START Material to process

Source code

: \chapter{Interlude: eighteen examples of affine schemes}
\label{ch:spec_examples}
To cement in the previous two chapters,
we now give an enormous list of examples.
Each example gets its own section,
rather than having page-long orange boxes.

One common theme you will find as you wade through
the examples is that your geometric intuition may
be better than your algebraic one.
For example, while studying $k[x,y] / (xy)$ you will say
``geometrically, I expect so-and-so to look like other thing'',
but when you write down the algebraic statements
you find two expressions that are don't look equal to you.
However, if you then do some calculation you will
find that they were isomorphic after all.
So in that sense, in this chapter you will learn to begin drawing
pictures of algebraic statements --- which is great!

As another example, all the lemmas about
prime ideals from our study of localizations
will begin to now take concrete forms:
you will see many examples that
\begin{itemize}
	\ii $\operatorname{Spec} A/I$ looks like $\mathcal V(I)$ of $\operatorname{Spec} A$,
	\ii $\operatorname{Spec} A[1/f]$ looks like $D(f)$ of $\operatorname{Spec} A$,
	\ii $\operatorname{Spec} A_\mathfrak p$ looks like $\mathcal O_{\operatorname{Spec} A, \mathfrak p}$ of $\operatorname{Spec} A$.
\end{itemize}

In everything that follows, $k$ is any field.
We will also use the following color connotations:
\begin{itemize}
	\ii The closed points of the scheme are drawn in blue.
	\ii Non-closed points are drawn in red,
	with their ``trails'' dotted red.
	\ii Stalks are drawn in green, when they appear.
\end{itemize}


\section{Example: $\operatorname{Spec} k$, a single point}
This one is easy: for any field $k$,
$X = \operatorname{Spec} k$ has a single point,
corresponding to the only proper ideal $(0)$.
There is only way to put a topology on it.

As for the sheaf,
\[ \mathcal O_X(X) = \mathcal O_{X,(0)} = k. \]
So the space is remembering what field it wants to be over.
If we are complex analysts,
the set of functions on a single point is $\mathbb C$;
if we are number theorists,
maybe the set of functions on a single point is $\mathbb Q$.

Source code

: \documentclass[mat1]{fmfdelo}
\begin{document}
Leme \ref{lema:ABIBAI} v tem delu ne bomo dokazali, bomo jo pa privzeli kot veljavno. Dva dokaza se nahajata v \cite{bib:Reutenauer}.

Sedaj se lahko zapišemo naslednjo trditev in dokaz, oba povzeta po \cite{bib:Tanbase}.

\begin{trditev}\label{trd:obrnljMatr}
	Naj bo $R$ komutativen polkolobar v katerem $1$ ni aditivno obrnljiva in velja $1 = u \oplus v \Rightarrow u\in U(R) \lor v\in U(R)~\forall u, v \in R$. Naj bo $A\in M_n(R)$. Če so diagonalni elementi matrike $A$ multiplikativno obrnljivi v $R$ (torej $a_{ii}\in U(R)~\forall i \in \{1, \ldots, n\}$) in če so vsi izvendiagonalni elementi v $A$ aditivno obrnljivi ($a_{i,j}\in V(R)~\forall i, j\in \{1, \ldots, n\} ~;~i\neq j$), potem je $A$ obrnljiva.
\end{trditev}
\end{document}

END Material to process

Would you transcribe the listing word for word?

Source code

: \chapter{Interlude: eighteen examples of affine schemes}
\label{ch:spec_examples}
To cement in the previous two chapters,
we now give an enormous list of examples.
Each example gets its own section,
rather than having page-long orange boxes.

One common theme you will find as you wade through
the examples is that your geometric intuition may
be better than your algebraic one.
For example, while studying $k[x,y] / (xy)$ you will say
``geometrically, I expect so-and-so to look like other thing'',
but when you write down the algebraic statements
you find two expressions that are don't look equal to you.
However, if you then do some calculation you will
find that they were isomorphic after all.
So in that sense, in this chapter you will learn to begin drawing
pictures of algebraic statements --- which is great!

As another example, all the lemmas about
prime ideals from our study of localizations
will begin to now take concrete forms:
you will see many examples that
\begin{itemize}
	\ii $\operatorname{Spec} A/I$ looks like $\mathcal V(I)$ of $\operatorname{Spec} A$,
	\ii $\operatorname{Spec} A[1/f]$ looks like $D(f)$ of $\operatorname{Spec} A$,
	\ii $\operatorname{Spec} A_\mathfrak p$ looks like $\mathcal O_{\operatorname{Spec} A, \mathfrak p}$ of $\operatorname{Spec} A$.
\end{itemize}

In everything that follows, $k$ is any field.
We will also use the following color connotations:
\begin{itemize}
	\ii The closed points of the scheme are drawn in blue.
	\ii Non-closed points are drawn in red,
	with their ``trails'' dotted red.
	\ii Stalks are drawn in green, when they appear.
\end{itemize}


\section{Example: $\operatorname{Spec} k$, a single point}
This one is easy: for any field $k$,
$X = \operatorname{Spec} k$ has a single point,
corresponding to the only proper ideal $(0)$.
There is only way to put a topology on it.

As for the sheaf,
\[ \mathcal O_X(X) = \mathcal O_{X,(0)} = k. \]
So the space is remembering what field it wants to be over.
If we are complex analysts,
the set of functions on a single point is $\mathbb C$;
if we are number theorists,
maybe the set of functions on a single point is $\mathbb Q$.

Source code

: \documentclass[mat1]{fmfdelo}
\begin{document}
Leme \ref{lema:ABIBAI} v tem delu ne bomo dokazali, bomo jo pa privzeli kot veljavno. Dva dokaza se nahajata v \cite{bib:Reutenauer}.

Sedaj se lahko zapišemo naslednjo trditev in dokaz, oba povzeta po \cite{bib:Tanbase}.

\begin{trditev}\label{trd:obrnljMatr}
	Naj bo $R$ komutativen polkolobar v katerem $1$ ni aditivno obrnljiva in velja $1 = u \oplus v \Rightarrow u\in U(R) \lor v\in U(R)~\forall u, v \in R$. Naj bo $A\in M_n(R)$. Če so diagonalni elementi matrike $A$ multiplikativno obrnljivi v $R$ (torej $a_{ii}\in U(R)~\forall i \in \{1, \ldots, n\}$) in če so vsi izvendiagonalni elementi v $A$ aditivno obrnljivi ($a_{i,j}\in V(R)~\forall i, j\in \{1, \ldots, n\} ~;~i\neq j$), potem je $A$ obrnljiva.
\end{trditev}
\end{document}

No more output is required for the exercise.